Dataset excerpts
┄┄┄┄┄┄┄┄┄┄
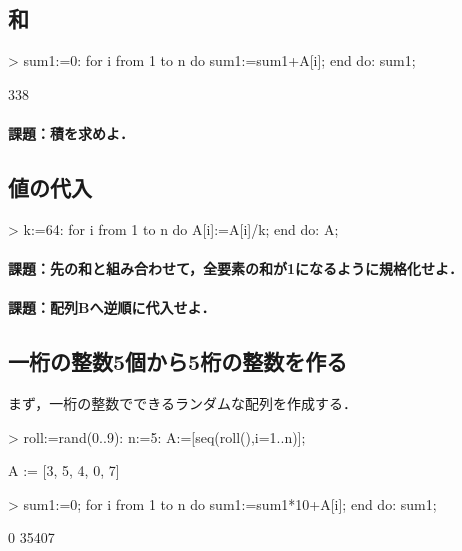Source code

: \subsection{和}
\begin{MapleInput}
> sum1:=0: 
  for i from 1 to n do 
    sum1:=sum1+A[i]; 
  end do: 
  sum1;
\end{MapleInput}
\begin{MapleError}
                                     338
\end{MapleError}
\paragraph{課題：積を求めよ．}
\subsection{値の代入}
\begin{MapleInput}
> k:=64: 
  for i from 1 to n do 
    A[i]:=A[i]/k; 
  end do: 
  A;
\end{MapleInput}
\begin{MapleError}
                        [93/64, 45/64, 3/2, 3/32, 49/32]
\end{MapleError}
\paragraph{課題：先の和と組み合わせて，全要素の和が1になるように規格化せよ．}
\paragraph{課題：配列Bへ逆順に代入せよ．}

\subsection{一桁の整数5個から5桁の整数を作る}
まず，一桁の整数でできるランダムな配列を作成する．
\begin{MapleInput}
> roll:=rand(0..9): n:=5: A:=[seq(roll(),i=1..n)];
\end{MapleInput}
\begin{MapleError}
                            A := [3, 5, 4, 0, 7]
\end{MapleError}
\begin{MapleInput}
> sum1:=0; 
  for i from 1 to n do 
    sum1:=sum1*10+A[i]; 
  end do: 
  sum1;
\end{MapleInput}
\begin{MapleError}
                                      0
                                    35407
\end{MapleError}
┄┄┄┄┄┄┄┄┄┄
* _Task to carry out_
Write out the data above exactly as it appears, but without any image.

* _Exercise output_
Source code

: \subsection{和}
\begin{MapleInput}
> sum1:=0: 
  for i from 1 to n do 
    sum1:=sum1+A[i]; 
  end do: 
  sum1;
\end{MapleInput}
\begin{MapleError}
                                     338
\end{MapleError}
\paragraph{課題：積を求めよ．}
\subsection{値の代入}
\begin{MapleInput}
> k:=64: 
  for i from 1 to n do 
    A[i]:=A[i]/k; 
  end do: 
  A;
\end{MapleInput}
\begin{MapleError}
                        [93/64, 45/64, 3/2, 3/32, 49/32]
\end{MapleError}
\paragraph{課題：先の和と組み合わせて，全要素の和が1になるように規格化せよ．}
\paragraph{課題：配列Bへ逆順に代入せよ．}

\subsection{一桁の整数5個から5桁の整数を作る}
まず，一桁の整数でできるランダムな配列を作成する．
\begin{MapleInput}
> roll:=rand(0..9): n:=5: A:=[seq(roll(),i=1..n)];
\end{MapleInput}
\begin{MapleError}
                            A := [3, 5, 4, 0, 7]
\end{MapleError}
\begin{MapleInput}
> sum1:=0; 
  for i from 1 to n do 
    sum1:=sum1*10+A[i]; 
  end do: 
  sum1;
\end{MapleInput}
\begin{MapleError}
                                      0
                                    35407
\end{MapleError}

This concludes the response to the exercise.